==== Record excerpts ====

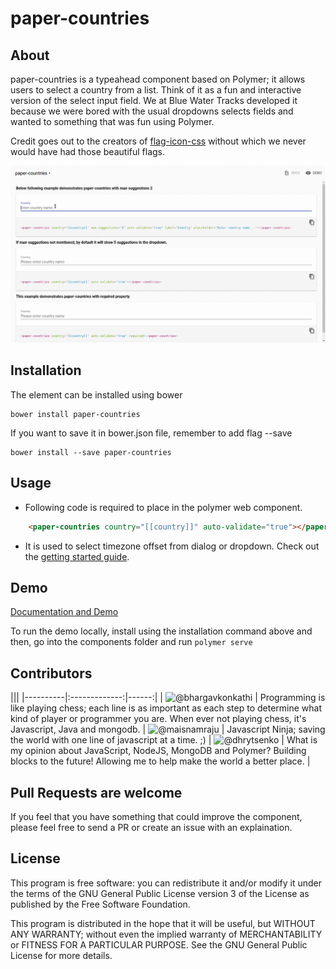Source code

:# paper-countries

## About
 paper-countries is a typeahead component based on Polymer; it allows users to select a country from a list. Think of it as a fun and interactive version of the select input field. We at Blue Water Tracks developed it because we were bored with the usual dropdowns selects fields and wanted to something that was fun using Polymer.

 Credit goes out to the creators of [flag-icon-css](https://github.com/lipis/flag-icon-css) without which we never would have had those beautiful flags.

![paper-countries](paper-countries.gif)

## Installation

The element can be installed using bower

    bower install paper-countries

If you want to save it in bower.json file, remember to add flag --save

	bower install --save paper-countries

## Usage

- Following code is required to place in the polymer web component.
```html
	<paper-countries country="[[country]]" auto-validate="true"></paper-countries>
```		
- It is used to select timezone offset from dialog or dropdown.
Check out the [getting started guide](http://bluewatertracks.github.io/paper-contries/components/paper-countries).

## Demo

[Documentation and Demo](http://bluewatertracks.github.io/paper-countries/components/paper-countries/)

To run the demo locally, install using the installation command above and  then, go into the components folder and run ```polymer serve```    

## Contributors

|||
|----------|:-------------:|------:|
| ![@bhargavkonkathi](https://avatars2.githubusercontent.com/u/24550636?v=3&u=ddd3f64f6888100d6eebd283768b61dabc6f495d&s=80) |  Programming is like playing chess; each line is as important as each step to determine what kind of player or programmer you are. When ever not playing chess, it's Javascript, Java and mongodb.
| ![@maisnamraju](https://avatars2.githubusercontent.com/u/2786378?v=3&s=80) |  Javascript Ninja; saving the world with one line of javascript at a time. ;) 
| ![@dhrytsenko](https://avatars0.githubusercontent.com/u/12988041?v=3&s=80) | What is my opinion about JavaScript, NodeJS, MongoDB and Polymer? Building blocks to the future! Allowing me to help make the world a better place.
|



## Pull Requests are welcome
If you feel that you have something that could improve the component, please feel free to send a PR or create an issue with an explaination.

## License

This program is free software: you can redistribute it and/or modify
it under the terms of the GNU General Public License version 3 of the License as published by
the Free Software Foundation.

This program is distributed in the hope that it will be useful,
but WITHOUT ANY WARRANTY; without even the implied warranty of
MERCHANTABILITY or FITNESS FOR A PARTICULAR PURPOSE.  See the
GNU General Public License for more details.
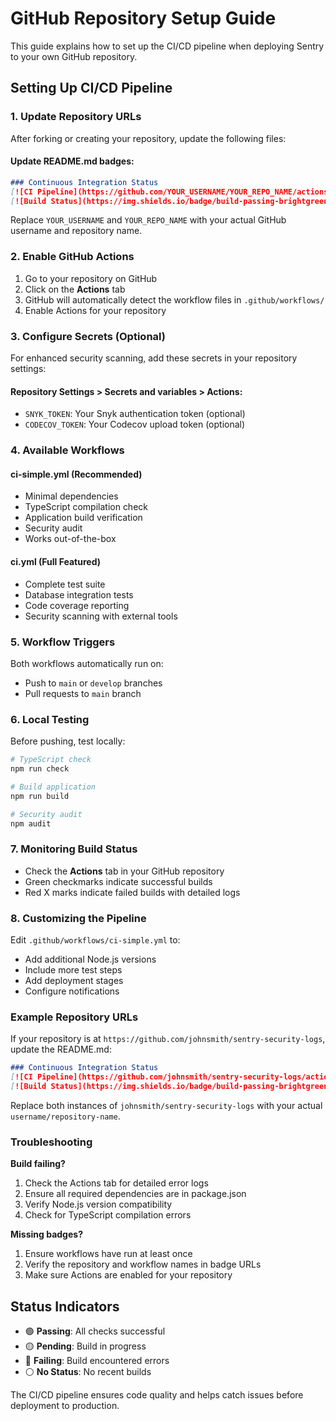 # GitHub Repository Setup Guide

This guide explains how to set up the CI/CD pipeline when deploying Sentry to your own GitHub repository.

## Setting Up CI/CD Pipeline

### 1. Update Repository URLs

After forking or creating your repository, update the following files:

#### Update README.md badges:
```markdown
### Continuous Integration Status
[![CI Pipeline](https://github.com/YOUR_USERNAME/YOUR_REPO_NAME/actions/workflows/ci-simple.yml/badge.svg)](https://github.com/YOUR_USERNAME/YOUR_REPO_NAME/actions/workflows/ci-simple.yml)
[![Build Status](https://img.shields.io/badge/build-passing-brightgreen)](https://github.com/YOUR_USERNAME/YOUR_REPO_NAME)
```

Replace `YOUR_USERNAME` and `YOUR_REPO_NAME` with your actual GitHub username and repository name.

### 2. Enable GitHub Actions

1. Go to your repository on GitHub
2. Click on the **Actions** tab
3. GitHub will automatically detect the workflow files in `.github/workflows/`
4. Enable Actions for your repository

### 3. Configure Secrets (Optional)

For enhanced security scanning, add these secrets in your repository settings:

#### Repository Settings > Secrets and variables > Actions:

- `SNYK_TOKEN`: Your Snyk authentication token (optional)
- `CODECOV_TOKEN`: Your Codecov upload token (optional)

### 4. Available Workflows

#### **ci-simple.yml** (Recommended)
- Minimal dependencies
- TypeScript compilation check
- Application build verification
- Security audit
- Works out-of-the-box

#### **ci.yml** (Full Featured)
- Complete test suite
- Database integration tests
- Code coverage reporting
- Security scanning with external tools

### 5. Workflow Triggers

Both workflows automatically run on:
- Push to `main` or `develop` branches
- Pull requests to `main` branch

### 6. Local Testing

Before pushing, test locally:

```bash
# TypeScript check
npm run check

# Build application
npm run build

# Security audit
npm audit
```

### 7. Monitoring Build Status

- Check the **Actions** tab in your GitHub repository
- Green checkmarks indicate successful builds
- Red X marks indicate failed builds with detailed logs

### 8. Customizing the Pipeline

Edit `.github/workflows/ci-simple.yml` to:
- Add additional Node.js versions
- Include more test steps
- Add deployment stages
- Configure notifications

### Example Repository URLs

If your repository is at `https://github.com/johnsmith/sentry-security-logs`, update the README.md:

```markdown
### Continuous Integration Status
[![CI Pipeline](https://github.com/johnsmith/sentry-security-logs/actions/workflows/ci-simple.yml/badge.svg)](https://github.com/johnsmith/sentry-security-logs/actions/workflows/ci-simple.yml)
[![Build Status](https://img.shields.io/badge/build-passing-brightgreen)](https://github.com/johnsmith/sentry-security-logs)
```

Replace both instances of `johnsmith/sentry-security-logs` with your actual `username/repository-name`.

### Troubleshooting

**Build failing?**
1. Check the Actions tab for detailed error logs
2. Ensure all required dependencies are in package.json
3. Verify Node.js version compatibility
4. Check for TypeScript compilation errors

**Missing badges?**
1. Ensure workflows have run at least once
2. Verify the repository and workflow names in badge URLs
3. Make sure Actions are enabled for your repository

## Status Indicators

- 🟢 **Passing**: All checks successful
- 🟡 **Pending**: Build in progress
- 🔴 **Failing**: Build encountered errors
- ⚪ **No Status**: No recent builds

The CI/CD pipeline ensures code quality and helps catch issues before deployment to production.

====

§ Exercise instructions: The whole listing should be reproduced exactly. Images don't go in.

§ Exercise solution:
Source code

:# paper-countries

## About
 paper-countries is a typeahead component based on Polymer; it allows users to select a country from a list. Think of it as a fun and interactive version of the select input field. We at Blue Water Tracks developed it because we were bored with the usual dropdowns selects fields and wanted to something that was fun using Polymer.

 Credit goes out to the creators of [flag-icon-css](https://github.com/lipis/flag-icon-css) without which we never would have had those beautiful flags.

![paper-countries](paper-countries.gif)

## Installation

The element can be installed using bower

    bower install paper-countries

If you want to save it in bower.json file, remember to add flag --save

	bower install --save paper-countries

## Usage

- Following code is required to place in the polymer web component.
```html
	<paper-countries country="[[country]]" auto-validate="true"></paper-countries>
```		
- It is used to select timezone offset from dialog or dropdown.
Check out the [getting started guide](http://bluewatertracks.github.io/paper-contries/components/paper-countries).

## Demo

[Documentation and Demo](http://bluewatertracks.github.io/paper-countries/components/paper-countries/)

To run the demo locally, install using the installation command above and  then, go into the components folder and run ```polymer serve```    

## Contributors

|||
|----------|:-------------:|------:|
| ![@bhargavkonkathi](https://avatars2.githubusercontent.com/u/24550636?v=3&u=ddd3f64f6888100d6eebd283768b61dabc6f495d&s=80) |  Programming is like playing chess; each line is as important as each step to determine what kind of player or programmer you are. When ever not playing chess, it's Javascript, Java and mongodb.
| ![@maisnamraju](https://avatars2.githubusercontent.com/u/2786378?v=3&s=80) |  Javascript Ninja; saving the world with one line of javascript at a time. ;) 
| ![@dhrytsenko](https://avatars0.githubusercontent.com/u/12988041?v=3&s=80) | What is my opinion about JavaScript, NodeJS, MongoDB and Polymer? Building blocks to the future! Allowing me to help make the world a better place.
|



## Pull Requests are welcome
If you feel that you have something that could improve the component, please feel free to send a PR or create an issue with an explaination.

## License

This program is free software: you can redistribute it and/or modify
it under the terms of the GNU General Public License version 3 of the License as published by
the Free Software Foundation.

This program is distributed in the hope that it will be useful,
but WITHOUT ANY WARRANTY; without even the implied warranty of
MERCHANTABILITY or FITNESS FOR A PARTICULAR PURPOSE.  See the
GNU General Public License for more details.
 # GitHub Repository Setup Guide

This guide explains how to set up the CI/CD pipeline when deploying Sentry to your own GitHub repository.

## Setting Up CI/CD Pipeline

### 1. Update Repository URLs

After forking or creating your repository, update the following files:

#### Update README.md badges:
```markdown
### Continuous Integration Status
[![CI Pipeline](https://github.com/YOUR_USERNAME/YOUR_REPO_NAME/actions/workflows/ci-simple.yml/badge.svg)](https://github.com/YOUR_USERNAME/YOUR_REPO_NAME/actions/workflows/ci-simple.yml)
[![Build Status](https://img.shields.io/badge/build-passing-brightgreen)](https://github.com/YOUR_USERNAME/YOUR_REPO_NAME)
```

Replace `YOUR_USERNAME` and `YOUR_REPO_NAME` with your actual GitHub username and repository name.

### 2. Enable GitHub Actions

1. Go to your repository on GitHub
2. Click on the **Actions** tab
3. GitHub will automatically detect the workflow files in `.github/workflows/`
4. Enable Actions for your repository

### 3. Configure Secrets (Optional)

For enhanced security scanning, add these secrets in your repository settings:

#### Repository Settings > Secrets and variables > Actions:

- `SNYK_TOKEN`: Your Snyk authentication token (optional)
- `CODECOV_TOKEN`: Your Codecov upload token (optional)

### 4. Available Workflows

#### **ci-simple.yml** (Recommended)
- Minimal dependencies
- TypeScript compilation check
- Application build verification
- Security audit
- Works out-of-the-box

#### **ci.yml** (Full Featured)
- Complete test suite
- Database integration tests
- Code coverage reporting
- Security scanning with external tools

### 5. Workflow Triggers

Both workflows automatically run on:
- Push to `main` or `develop` branches
- Pull requests to `main` branch

### 6. Local Testing

Before pushing, test locally:

```bash
# TypeScript check
npm run check

# Build application
npm run build

# Security audit
npm audit
```

### 7. Monitoring Build Status

- Check the **Actions** tab in your GitHub repository
- Green checkmarks indicate successful builds
- Red X marks indicate failed builds with detailed logs

### 8. Customizing the Pipeline

Edit `.github/workflows/ci-simple.yml` to:
- Add additional Node.js versions
- Include more test steps
- Add deployment stages
- Configure notifications

### Example Repository URLs

If your repository is at `https://github.com/johnsmith/sentry-security-logs`, update the README.md:

```markdown
### Continuous Integration Status
[![CI Pipeline](https://github.com/johnsmith/sentry-security-logs/actions/workflows/ci-simple.yml/badge.svg)](https://github.com/johnsmith/sentry-security-logs/actions/workflows/ci-simple.yml)
[![Build Status](https://img.shields.io/badge/build-passing-brightgreen)](https://github.com/johnsmith/sentry-security-logs)
```

Replace both instances of `johnsmith/sentry-security-logs` with your actual `username/repository-name`.

### Troubleshooting

**Build failing?**
1. Check the Actions tab for detailed error logs
2. Ensure all required dependencies are in package.json
3. Verify Node.js version compatibility
4. Check for TypeScript compilation errors

**Missing badges?**
1. Ensure workflows have run at least once
2. Verify the repository and workflow names in badge URLs
3. Make sure Actions are enabled for your repository

## Status Indicators

- 🟢 **Passing**: All checks successful
- 🟡 **Pending**: Build in progress
- 🔴 **Failing**: Build encountered errors
- ⚪ **No Status**: No recent builds

The CI/CD pipeline ensures code quality and helps catch issues before deployment to production.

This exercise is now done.